▸ Exercise requirements
Range to reproduce from the entries below: the line with "- **Collaboration with quality in mind**", the line with "- Start by working", and every line in between. Give them exactly and give nothing else.

____________________

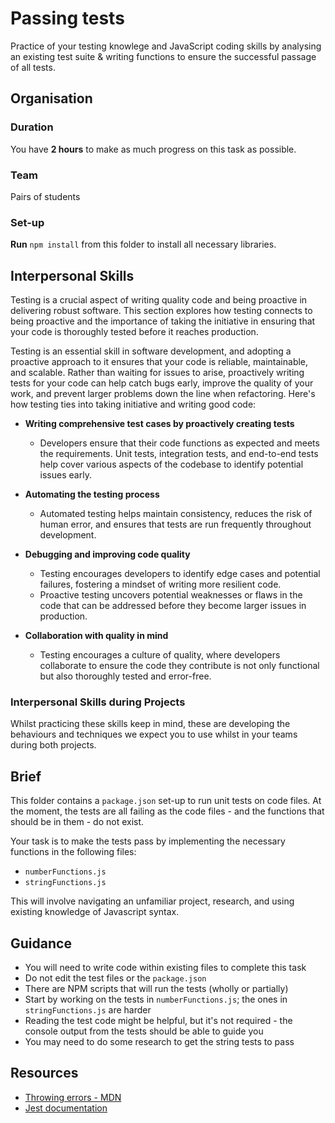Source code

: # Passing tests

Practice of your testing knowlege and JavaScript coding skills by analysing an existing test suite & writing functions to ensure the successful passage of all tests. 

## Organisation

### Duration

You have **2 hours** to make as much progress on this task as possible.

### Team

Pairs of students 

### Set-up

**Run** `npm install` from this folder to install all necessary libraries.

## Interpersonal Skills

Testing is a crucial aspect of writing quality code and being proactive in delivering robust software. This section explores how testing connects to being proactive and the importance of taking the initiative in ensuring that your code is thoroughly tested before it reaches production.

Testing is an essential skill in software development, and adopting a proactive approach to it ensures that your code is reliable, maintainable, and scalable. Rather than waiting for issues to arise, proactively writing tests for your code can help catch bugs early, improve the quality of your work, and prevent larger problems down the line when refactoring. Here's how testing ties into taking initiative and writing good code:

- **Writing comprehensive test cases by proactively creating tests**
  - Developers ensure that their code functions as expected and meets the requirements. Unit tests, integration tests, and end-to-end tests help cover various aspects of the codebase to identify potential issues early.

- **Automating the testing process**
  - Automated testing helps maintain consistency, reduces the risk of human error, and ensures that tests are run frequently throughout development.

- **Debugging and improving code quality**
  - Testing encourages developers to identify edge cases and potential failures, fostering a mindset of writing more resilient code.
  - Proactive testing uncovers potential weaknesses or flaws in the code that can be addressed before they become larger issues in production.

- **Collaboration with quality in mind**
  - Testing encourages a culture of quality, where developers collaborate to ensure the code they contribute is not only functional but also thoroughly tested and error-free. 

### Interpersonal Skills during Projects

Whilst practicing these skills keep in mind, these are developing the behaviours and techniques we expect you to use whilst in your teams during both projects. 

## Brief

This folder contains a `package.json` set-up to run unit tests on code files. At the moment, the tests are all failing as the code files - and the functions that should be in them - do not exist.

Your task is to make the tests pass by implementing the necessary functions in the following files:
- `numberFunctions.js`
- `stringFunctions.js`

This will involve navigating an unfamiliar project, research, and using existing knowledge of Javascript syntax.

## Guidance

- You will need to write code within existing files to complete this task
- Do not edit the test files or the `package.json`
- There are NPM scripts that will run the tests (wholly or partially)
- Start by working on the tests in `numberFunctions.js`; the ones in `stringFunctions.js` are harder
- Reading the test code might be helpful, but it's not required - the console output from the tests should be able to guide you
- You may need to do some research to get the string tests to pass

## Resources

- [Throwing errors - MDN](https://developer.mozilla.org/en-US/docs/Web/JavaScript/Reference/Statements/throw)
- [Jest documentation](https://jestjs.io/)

____________________

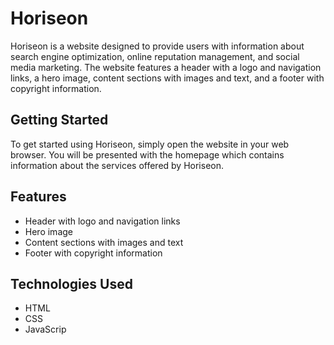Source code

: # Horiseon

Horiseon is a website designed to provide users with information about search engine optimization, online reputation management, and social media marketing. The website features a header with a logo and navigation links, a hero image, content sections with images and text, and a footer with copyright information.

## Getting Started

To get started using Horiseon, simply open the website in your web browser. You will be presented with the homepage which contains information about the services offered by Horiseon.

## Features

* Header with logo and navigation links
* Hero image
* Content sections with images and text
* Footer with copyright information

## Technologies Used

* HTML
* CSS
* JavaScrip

____________________

▸ Result of this task
- **Collaboration with quality in mind**
  - Testing encourages a culture of quality, where developers collaborate to ensure the code they contribute is not only functional but also thoroughly tested and error-free. 

### Interpersonal Skills during Projects

Whilst practicing these skills keep in mind, these are developing the behaviours and techniques we expect you to use whilst in your teams during both projects. 

## Brief

This folder contains a `package.json` set-up to run unit tests on code files. At the moment, the tests are all failing as the code files - and the functions that should be in them - do not exist.

Your task is to make the tests pass by implementing the necessary functions in the following files:
- `numberFunctions.js`
- `stringFunctions.js`

This will involve navigating an unfamiliar project, research, and using existing knowledge of Javascript syntax.

## Guidance

- You will need to write code within existing files to complete this task
- Do not edit the test files or the `package.json`
- There are NPM scripts that will run the tests (wholly or partially)
- Start by working on the tests in `numberFunctions.js`; the ones in `stringFunctions.js` are harder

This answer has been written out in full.